July 20, 2011 Plimoth Plantation, Massachusetts
I thought these pictures would be appropriate for Thanksgiving week!
We started at the museum. There was an introductory movie. There's always an introductory movie. I'm not complaining... it was air-conditioned! I'm just saying that it's a pattern... start with a movie, move to the museum, and then check out the outdoor part of the site. (Have I mentioned that I love being a tourist?)
Then we moved outside to the Wampanoag Homestead. It had many of the same things that Jamestown had- dwellings, cooking fires, Native American Handcrafts. There were people there in Wampanoag garb, and, like Jamestown, we were encouraged to visit with them and ask questions. Unlike Jamestown, these folks were not really that interested in answering our questions. I tried to talk with the lady who was roasting the rabbits over the fire. She gave terse, one-word answers, as if somehow talking to me would go against her tribal code or even wreck the whole rabbit meal. I was friendly, polite, and I followed all the "rules" about what vocabulary to use, but still I was rebuffed. Others who were visiting felt the same way. We didn't spend much time there, and quickly made our way up the trail to the re-created Plimoth Village.

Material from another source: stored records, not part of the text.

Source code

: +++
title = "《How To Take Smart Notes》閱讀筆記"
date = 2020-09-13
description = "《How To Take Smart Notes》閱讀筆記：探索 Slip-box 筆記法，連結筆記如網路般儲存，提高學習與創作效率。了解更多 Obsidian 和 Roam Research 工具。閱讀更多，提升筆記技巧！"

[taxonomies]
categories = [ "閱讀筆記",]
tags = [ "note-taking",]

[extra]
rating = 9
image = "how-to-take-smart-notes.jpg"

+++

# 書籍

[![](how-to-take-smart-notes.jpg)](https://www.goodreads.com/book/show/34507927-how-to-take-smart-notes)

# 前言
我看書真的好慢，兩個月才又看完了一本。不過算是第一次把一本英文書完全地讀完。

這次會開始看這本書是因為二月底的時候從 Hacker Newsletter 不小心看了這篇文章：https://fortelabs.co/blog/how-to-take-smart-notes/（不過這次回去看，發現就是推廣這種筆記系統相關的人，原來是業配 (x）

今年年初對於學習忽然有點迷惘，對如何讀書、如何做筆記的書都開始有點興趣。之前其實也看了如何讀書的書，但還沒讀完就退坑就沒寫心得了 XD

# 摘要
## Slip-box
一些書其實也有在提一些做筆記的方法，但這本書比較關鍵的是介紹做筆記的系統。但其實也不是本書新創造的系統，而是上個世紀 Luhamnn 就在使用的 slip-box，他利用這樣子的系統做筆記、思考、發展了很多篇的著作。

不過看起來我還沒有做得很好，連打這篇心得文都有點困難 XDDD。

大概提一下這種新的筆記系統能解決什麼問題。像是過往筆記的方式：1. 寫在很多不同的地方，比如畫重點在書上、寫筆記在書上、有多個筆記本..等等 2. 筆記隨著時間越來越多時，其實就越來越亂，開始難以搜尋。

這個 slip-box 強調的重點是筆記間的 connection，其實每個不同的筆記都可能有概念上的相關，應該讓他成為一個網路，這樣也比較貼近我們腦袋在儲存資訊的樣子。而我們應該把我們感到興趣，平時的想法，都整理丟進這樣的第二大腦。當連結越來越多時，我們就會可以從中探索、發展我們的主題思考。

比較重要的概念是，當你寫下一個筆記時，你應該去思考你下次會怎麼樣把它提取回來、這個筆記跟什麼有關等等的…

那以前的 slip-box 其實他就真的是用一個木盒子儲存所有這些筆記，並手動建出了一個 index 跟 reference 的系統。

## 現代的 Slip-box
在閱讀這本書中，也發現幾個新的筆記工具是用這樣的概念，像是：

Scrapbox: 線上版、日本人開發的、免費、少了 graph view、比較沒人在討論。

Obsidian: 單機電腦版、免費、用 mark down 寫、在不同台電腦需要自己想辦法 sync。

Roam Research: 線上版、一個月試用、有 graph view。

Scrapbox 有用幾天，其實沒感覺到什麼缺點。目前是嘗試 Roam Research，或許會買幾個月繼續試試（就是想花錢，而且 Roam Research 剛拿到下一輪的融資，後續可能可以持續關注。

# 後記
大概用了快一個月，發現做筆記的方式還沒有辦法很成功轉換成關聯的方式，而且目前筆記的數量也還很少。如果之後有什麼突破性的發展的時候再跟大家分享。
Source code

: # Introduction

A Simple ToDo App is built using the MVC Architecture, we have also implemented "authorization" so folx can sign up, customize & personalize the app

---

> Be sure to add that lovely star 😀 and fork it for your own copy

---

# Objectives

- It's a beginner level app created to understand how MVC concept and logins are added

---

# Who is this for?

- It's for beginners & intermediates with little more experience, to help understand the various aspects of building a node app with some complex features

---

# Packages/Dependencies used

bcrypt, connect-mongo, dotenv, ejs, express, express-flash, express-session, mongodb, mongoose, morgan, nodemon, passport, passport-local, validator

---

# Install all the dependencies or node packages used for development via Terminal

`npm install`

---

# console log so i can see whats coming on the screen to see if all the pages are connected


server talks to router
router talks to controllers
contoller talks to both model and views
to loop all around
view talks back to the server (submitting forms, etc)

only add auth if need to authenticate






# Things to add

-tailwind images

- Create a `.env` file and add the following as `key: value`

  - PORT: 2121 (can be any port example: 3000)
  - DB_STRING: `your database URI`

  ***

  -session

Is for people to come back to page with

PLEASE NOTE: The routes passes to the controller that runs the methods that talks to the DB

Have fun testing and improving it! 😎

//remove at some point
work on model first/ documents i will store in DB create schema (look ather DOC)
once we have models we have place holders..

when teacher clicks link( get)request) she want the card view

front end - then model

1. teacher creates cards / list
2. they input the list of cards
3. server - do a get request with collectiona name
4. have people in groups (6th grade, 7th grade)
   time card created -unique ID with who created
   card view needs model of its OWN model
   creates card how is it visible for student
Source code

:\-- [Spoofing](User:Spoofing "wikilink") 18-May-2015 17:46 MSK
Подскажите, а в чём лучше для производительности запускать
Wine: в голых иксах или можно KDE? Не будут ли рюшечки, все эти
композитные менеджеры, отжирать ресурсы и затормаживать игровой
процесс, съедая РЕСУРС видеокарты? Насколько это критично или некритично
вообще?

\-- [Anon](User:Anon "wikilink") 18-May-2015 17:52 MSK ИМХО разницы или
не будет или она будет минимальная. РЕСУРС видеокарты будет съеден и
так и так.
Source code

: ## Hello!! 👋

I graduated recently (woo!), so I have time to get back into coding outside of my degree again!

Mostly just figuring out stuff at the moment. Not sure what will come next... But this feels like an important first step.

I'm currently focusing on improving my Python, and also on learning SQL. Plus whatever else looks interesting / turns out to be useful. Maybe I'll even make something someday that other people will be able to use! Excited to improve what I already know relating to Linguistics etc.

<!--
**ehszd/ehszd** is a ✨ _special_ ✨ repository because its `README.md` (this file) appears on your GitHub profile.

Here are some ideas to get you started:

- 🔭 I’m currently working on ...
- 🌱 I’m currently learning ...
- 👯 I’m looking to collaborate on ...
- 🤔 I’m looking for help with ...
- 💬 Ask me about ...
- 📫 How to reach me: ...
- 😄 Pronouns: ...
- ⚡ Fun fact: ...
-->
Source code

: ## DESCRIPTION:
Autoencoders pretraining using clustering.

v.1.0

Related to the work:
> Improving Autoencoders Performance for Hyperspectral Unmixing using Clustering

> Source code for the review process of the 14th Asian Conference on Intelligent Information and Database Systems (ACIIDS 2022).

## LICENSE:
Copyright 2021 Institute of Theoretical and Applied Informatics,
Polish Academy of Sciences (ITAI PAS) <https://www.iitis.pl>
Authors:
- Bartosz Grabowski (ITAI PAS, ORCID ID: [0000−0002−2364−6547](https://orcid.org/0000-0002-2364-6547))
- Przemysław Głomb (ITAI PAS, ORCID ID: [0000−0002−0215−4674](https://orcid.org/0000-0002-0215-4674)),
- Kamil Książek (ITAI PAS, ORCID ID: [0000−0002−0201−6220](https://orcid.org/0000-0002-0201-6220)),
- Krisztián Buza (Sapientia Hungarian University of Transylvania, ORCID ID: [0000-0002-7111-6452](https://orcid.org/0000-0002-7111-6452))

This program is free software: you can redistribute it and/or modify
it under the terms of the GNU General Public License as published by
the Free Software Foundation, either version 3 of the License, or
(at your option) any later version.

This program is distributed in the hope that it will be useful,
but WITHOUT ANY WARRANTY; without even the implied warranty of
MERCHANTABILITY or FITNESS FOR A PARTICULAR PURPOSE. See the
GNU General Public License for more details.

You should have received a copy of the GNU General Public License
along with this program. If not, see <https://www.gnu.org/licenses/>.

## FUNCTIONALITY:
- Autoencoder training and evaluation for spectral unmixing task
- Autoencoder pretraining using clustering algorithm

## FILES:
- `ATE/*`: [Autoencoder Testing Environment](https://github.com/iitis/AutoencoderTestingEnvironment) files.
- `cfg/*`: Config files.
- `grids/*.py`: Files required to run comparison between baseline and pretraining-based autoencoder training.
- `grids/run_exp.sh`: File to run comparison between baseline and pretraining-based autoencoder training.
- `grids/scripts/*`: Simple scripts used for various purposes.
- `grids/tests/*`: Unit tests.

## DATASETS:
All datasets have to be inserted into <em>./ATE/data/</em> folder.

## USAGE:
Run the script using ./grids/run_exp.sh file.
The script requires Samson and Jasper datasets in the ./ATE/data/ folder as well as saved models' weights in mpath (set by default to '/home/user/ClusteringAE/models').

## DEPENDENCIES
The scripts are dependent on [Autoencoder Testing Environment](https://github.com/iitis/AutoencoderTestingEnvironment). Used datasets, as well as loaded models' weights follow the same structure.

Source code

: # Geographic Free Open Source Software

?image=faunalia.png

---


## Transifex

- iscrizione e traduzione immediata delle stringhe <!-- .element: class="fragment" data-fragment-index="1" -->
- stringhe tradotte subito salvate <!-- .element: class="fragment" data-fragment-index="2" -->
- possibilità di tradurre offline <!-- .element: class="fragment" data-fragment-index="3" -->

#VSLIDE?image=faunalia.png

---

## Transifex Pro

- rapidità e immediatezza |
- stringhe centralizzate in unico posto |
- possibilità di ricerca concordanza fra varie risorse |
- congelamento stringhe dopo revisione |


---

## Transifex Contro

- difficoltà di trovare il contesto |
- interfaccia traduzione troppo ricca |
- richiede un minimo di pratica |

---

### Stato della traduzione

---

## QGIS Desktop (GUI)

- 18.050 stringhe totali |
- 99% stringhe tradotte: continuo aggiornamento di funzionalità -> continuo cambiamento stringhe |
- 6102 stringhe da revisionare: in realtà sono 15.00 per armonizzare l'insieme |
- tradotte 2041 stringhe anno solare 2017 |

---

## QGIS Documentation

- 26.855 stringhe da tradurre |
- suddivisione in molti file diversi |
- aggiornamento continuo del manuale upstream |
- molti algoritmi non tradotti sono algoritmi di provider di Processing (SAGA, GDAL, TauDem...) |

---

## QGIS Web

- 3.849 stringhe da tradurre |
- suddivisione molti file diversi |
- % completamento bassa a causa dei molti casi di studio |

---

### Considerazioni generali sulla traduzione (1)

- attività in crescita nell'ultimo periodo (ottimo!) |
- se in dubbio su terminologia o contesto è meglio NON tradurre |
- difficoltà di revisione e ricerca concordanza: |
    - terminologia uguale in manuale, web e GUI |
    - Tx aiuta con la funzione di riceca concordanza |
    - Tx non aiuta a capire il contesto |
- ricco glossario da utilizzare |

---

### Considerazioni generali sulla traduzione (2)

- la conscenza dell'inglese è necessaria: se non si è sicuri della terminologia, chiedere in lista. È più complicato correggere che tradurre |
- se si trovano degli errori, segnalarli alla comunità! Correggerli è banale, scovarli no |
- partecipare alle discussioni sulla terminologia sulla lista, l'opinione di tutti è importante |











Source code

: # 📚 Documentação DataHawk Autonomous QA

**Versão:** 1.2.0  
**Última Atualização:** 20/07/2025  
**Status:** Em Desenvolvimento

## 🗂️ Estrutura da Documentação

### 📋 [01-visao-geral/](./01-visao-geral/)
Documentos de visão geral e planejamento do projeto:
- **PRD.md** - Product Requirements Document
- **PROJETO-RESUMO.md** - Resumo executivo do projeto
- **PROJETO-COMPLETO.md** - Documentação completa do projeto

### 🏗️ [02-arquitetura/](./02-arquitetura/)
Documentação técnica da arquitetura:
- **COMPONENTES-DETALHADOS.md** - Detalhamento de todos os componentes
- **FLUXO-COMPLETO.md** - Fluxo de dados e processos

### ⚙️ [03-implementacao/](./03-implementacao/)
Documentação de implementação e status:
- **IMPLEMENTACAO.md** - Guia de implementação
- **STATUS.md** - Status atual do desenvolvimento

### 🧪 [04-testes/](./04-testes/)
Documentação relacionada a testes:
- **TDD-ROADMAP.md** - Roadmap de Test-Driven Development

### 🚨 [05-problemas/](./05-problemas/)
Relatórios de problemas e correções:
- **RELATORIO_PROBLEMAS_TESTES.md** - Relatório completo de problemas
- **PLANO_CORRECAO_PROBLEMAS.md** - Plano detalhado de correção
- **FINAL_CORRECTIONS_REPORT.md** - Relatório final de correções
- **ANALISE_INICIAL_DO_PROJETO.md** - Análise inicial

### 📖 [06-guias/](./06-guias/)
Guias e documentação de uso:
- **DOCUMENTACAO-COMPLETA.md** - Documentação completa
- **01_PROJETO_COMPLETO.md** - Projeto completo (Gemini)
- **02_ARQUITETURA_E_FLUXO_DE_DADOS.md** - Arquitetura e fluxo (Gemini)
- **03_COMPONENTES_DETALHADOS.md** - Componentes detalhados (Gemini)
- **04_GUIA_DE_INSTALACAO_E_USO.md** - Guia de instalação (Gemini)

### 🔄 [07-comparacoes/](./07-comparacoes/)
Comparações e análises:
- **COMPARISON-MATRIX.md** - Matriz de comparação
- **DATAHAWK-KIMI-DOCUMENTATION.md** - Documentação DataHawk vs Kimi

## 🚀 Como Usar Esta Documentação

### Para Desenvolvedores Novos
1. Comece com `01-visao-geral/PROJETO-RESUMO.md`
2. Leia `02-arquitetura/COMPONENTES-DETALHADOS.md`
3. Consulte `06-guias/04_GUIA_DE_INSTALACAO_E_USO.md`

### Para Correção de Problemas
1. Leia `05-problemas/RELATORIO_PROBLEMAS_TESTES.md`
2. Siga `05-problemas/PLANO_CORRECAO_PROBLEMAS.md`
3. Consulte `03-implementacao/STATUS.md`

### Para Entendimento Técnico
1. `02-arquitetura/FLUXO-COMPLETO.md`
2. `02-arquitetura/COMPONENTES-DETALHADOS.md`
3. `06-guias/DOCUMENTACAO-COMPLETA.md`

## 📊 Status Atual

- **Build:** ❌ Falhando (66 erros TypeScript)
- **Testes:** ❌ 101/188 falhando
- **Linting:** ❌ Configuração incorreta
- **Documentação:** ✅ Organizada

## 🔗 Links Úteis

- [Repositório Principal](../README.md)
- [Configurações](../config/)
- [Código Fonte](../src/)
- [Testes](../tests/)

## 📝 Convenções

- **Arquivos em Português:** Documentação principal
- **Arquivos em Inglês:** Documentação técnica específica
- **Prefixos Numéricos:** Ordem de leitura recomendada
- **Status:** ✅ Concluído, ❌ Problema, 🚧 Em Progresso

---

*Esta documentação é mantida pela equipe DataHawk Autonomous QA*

The village was fantastic! All the costumed interpreters had British accents, and they were more than willing to explain their 17th century lives to us. They stayed completely in character and we learned so much from them. This was my first trip to Plymouth, and I wasn't sure what to expect, but I sure enjoyed this part of it and would recommend it to anyone who likes US History.
Despite the heat, they were boiling water to demonstrate how clothes were washed in 1620. The whites were layered in a tub along with wood ash, and then boiling water was poured over the whole thing. To dry the clothes, they wrung them out and then spread them on the lawn. Woolens were treated a bit differently- they weren't washed so much as they were brushed and beaten like rugs. The interpreters did a great job of impressing on the girls how different life was without all the modern conveniences.
Finally, we saw the Alden House. John Alden and Priscilla Mullins met aboard the Mayflower and were married in Plymouth. They had 10 children. This house was occupied by their son Jonathan and his family, as well as other family members through the years. The two ladies standing outside the house are sisters- descendants of the Aldens. It was pretty cool to meet them. Apparently, there are quite a few famous people in the US who claim Alden ancestry- among them are Presidents John Adams and John Quincy Adams, poet Henry Wadsworth Longfellow, publisher Frank Nelson Doubleday, actors Marilyn Monroe, Jodie Foster and Orson Welles, dancer Martha Graham, Vice President Dan Quayle, and Senator Adlai Stevenson, to name a few.
(There were no photos allowed inside the house.)
As a final thought:
"The Pilgrims made seven times more graves than huts. No Americans have been more impoverished than these who, nevertheless, set aside a day of Thanksgiving."
- H.U. Westermayer
I wish you all a wonderful Thanksgiving!